Impressively and to the credit of MPs, the Public Elections Bill was passed into law without the major contested and suspicious bits such as the proposals to use the National Identification Number (NIN) for voter registration purpose and the Proportional Representation (PR).

MP’s credibility and capacity had been questioned when a top SLPP government officer alluded to an unfounded and baseless claim on the mainstream media that theirs is a Parliament of buffoons, when making a case that the PR system will encourage a rich human resource Parliament.

In turn, MPs have restored their credibility by demonstrating high level attentiveness and responsiveness to the demands of their electorates. They carefully cherry-picked all the reactionary bits from the Public Election Bill before passing it into an Act of Parliament.
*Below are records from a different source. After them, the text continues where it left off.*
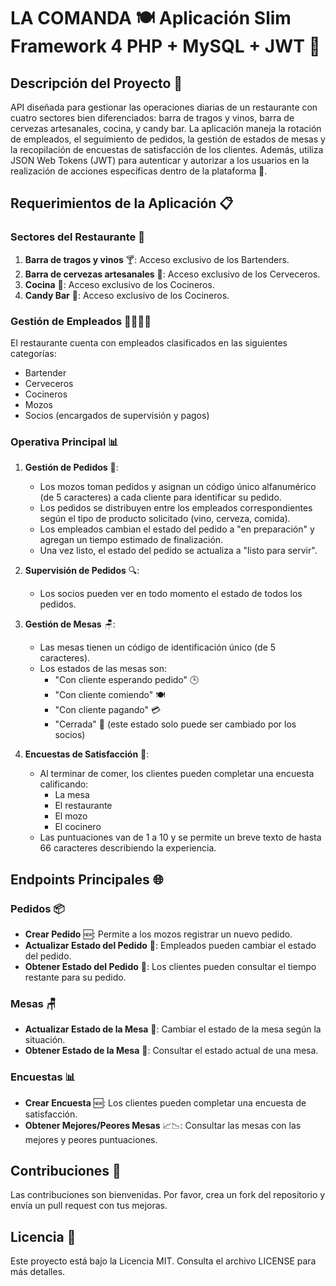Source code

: LA COMANDA 🍽 Aplicación Slim Framework 4 PHP + MySQL + JWT 🚀
==================================================

## Descripción del Proyecto 🎯

API diseñada para gestionar las operaciones diarias de un restaurante con cuatro sectores bien diferenciados: barra de tragos y vinos, barra de cervezas artesanales, cocina, y candy bar. La aplicación maneja la rotación de empleados, el seguimiento de pedidos, la gestión de estados de mesas y la recopilación de encuestas de satisfacción de los clientes. 
Además, utiliza JSON Web Tokens (JWT) para autenticar y autorizar a los usuarios en la realización de acciones específicas dentro de la plataforma 🔐.

## Requerimientos de la Aplicación 📋

### Sectores del Restaurante 🍴

1. **Barra de tragos y vinos** 🍸: Acceso exclusivo de los Bartenders.
2. **Barra de cervezas artesanales** 🍺: Acceso exclusivo de los Cerveceros.
3. **Cocina** 🍲: Acceso exclusivo de los Cocineros.
4. **Candy Bar** 🍭: Acceso exclusivo de los Cocineros.

### Gestión de Empleados 👨‍🍳👩‍🍳

El restaurante cuenta con empleados clasificados en las siguientes categorías:

- Bartender
- Cerveceros
- Cocineros
- Mozos
- Socios (encargados de supervisión y pagos)

### Operativa Principal 📊

1. **Gestión de Pedidos** 📝:
   - Los mozos toman pedidos y asignan un código único alfanumérico (de 5 caracteres) a cada cliente para identificar su pedido.
   - Los pedidos se distribuyen entre los empleados correspondientes según el tipo de producto solicitado (vino, cerveza, comida).
   - Los empleados cambian el estado del pedido a "en preparación" y agregan un tiempo estimado de finalización.
   - Una vez listo, el estado del pedido se actualiza a "listo para servir".

2. **Supervisión de Pedidos** 🔍:
   - Los socios pueden ver en todo momento el estado de todos los pedidos.

3. **Gestión de Mesas** 🪑:
   - Las mesas tienen un código de identificación único (de 5 caracteres).
   - Los estados de las mesas son:
     - "Con cliente esperando pedido" 🕒
     - "Con cliente comiendo" 🍽
     - "Con cliente pagando" 💳
     - "Cerrada" 🚪 (este estado solo puede ser cambiado por los socios)

4. **Encuestas de Satisfacción** 📝:
   - Al terminar de comer, los clientes pueden completar una encuesta calificando:
     - La mesa
     - El restaurante 
     - El mozo
     - El cocinero
   - Las puntuaciones van de 1 a 10 y se permite un breve texto de hasta 66 caracteres describiendo la experiencia.

## Endpoints Principales 🌐

### Pedidos 📦

- **Crear Pedido** 🆕: Permite a los mozos registrar un nuevo pedido.
- **Actualizar Estado del Pedido** 🔄: Empleados pueden cambiar el estado del pedido.
- **Obtener Estado del Pedido** 📅: Los clientes pueden consultar el tiempo restante para su pedido.

### Mesas 🪑

- **Actualizar Estado de la Mesa** 🔄: Cambiar el estado de la mesa según la situación.
- **Obtener Estado de la Mesa** 📅: Consultar el estado actual de una mesa.

### Encuestas 📊

- **Crear Encuesta** 🆕: Los clientes pueden completar una encuesta de satisfacción.
- **Obtener Mejores/Peores Mesas** 📈📉: Consultar las mesas con las mejores y peores puntuaciones.

## Contribuciones 🤝

Las contribuciones son bienvenidas. Por favor, crea un fork del repositorio y envía un pull request con tus mejoras.

## Licencia 📄

Este proyecto está bajo la Licencia MIT. Consulta el archivo LICENSE para más detalles.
But it wasn’t all over yet: For an obdurate government under the leadership of a known dictator and autocrat, for him, the effort of the MPs may just be a step backwards. On the backdrop that his government, from the onset, ministered and facilitated a rigged election of the Speaker of the House of Parliament through an unprecedented act of violence in which 68 MPs of the All Peoples Congress (APC) party were manhandled and kicked out of the Well of Parliament to enable a lopsided election of the Speaker, serious operatives of the ruling Sierra Leone People’s Party (SLPP) government believe that President Bio has the last ace up his sleeve; that he will come back swinging with the PR system in the form of a proclamation.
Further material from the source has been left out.